This story is from July 25, 2016

Aircraft search ops scuppered by 'silent' emergency beacons

Aircraft search ops scuppered by 'silent' emergency beacons
An Indian Airforce Hercules C-130J, following an aerial search and rescue sortie over the Bay of Bengal for the missing AN-32 (Antenno-32) military transport plane, approaches to land at Tambaram Airforce station in Chennai on July 24, 2016. (AFP photo)
CHENNAI: Nineteen ships, 13 helicopters, and two aircraft fitted with sophisticated equipment are sweeping more than 9,000sq km in the Bay of Bengal to locate the AN-32 transport aircraft of the IAF which went missing while flying to Port Blair, 150km from Chennai coast on Friday. Yet, they are not able to pick up signals from emergency locator transmitter (ELT) of the plane.
This was the case when a coast guard’s Dornier aircraft crashed off the Karaikal coast in June last year.
ELTs are supposed to start transmitting the plane’s location the moment it touches the water or in the event of a crash and uses Cospas-Sarsat receivers on six low-Earth polar orbiting and six geostationary satellites.
Over the years, the pings from ELTs of aircraft have helped save lives and find debris of crashed planes. But in recent times, the device has been a huge let down especially when planes have crashed over the oceans.
This has been the case with three air crashes over the sea in the past seven years – AirAsia Flight QZ8501 crashed over the Java Sea off Borneo, Malaysia Airlines MH370 disappeared en route to Beijing, and Air France flight crashed off the South American coast in 2009. A Dornier aircraft of the ICG had crashed over the Bay of Bengal off Karaikal coast in June last year. This has made aviation experts give a call for improving the technology.
Sources say that equipment needs to be activated manually inside the cockpit or it will activate by itself under impact. In this case, it may not get activated if the plane hits the water without sufficient force or sinks too fast.
C Uday Bhaskar, a retired commodore and security expert, said the absence of signals could be because due to damage caused to ELT in the impact. The depth of the ocean could also affect the signals. However, former pilot and air safety expert captain Mohan Ranganathan said the absence of ELT signals in the two defence plane crashes over the Bay of Bengal pointed to lack of maintenance of the equipment on board. He said, “it may be because the equipment was not properly maintained.”
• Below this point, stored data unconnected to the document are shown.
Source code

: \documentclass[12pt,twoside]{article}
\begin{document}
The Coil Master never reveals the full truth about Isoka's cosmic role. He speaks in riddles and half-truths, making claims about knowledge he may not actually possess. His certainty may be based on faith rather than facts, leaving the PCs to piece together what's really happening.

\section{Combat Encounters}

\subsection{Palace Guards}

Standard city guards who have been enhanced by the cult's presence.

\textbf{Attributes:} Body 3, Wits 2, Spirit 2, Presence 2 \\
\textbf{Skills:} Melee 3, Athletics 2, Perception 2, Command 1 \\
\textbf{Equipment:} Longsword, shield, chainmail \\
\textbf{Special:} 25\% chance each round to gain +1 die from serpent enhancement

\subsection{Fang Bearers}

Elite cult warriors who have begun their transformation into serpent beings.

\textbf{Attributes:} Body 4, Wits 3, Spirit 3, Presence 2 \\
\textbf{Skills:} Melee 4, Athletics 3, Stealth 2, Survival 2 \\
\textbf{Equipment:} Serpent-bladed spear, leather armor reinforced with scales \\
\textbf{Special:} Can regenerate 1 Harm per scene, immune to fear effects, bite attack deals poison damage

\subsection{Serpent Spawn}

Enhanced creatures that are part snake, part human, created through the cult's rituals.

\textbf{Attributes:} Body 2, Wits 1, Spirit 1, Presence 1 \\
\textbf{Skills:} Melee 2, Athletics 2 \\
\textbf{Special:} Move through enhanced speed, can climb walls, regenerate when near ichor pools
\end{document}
“ELTs are designed to withstand all impact. It is difficult to say why it is not working. It is possible that it may have got damaged in the impact but depth and nature of the sea is also a factor to the absence of signal. IAF has updated equipment on board. There is no chance that a plane will be allowed to be airborne if it is not airworthy,” said Uday Bhaskar.
Airworthiness of the plane should not be questioned and the fact that it had some repairs done to it should not be used to draw axiomatic conclusion that it was not airworthy, he added. “No aircraft will be allowed to fly if it is not 100% air worthy. There is a detailed check almost at five levels and approvals are secured at various levels. So, earlier snags must have led to the crash is incorrect,” he added.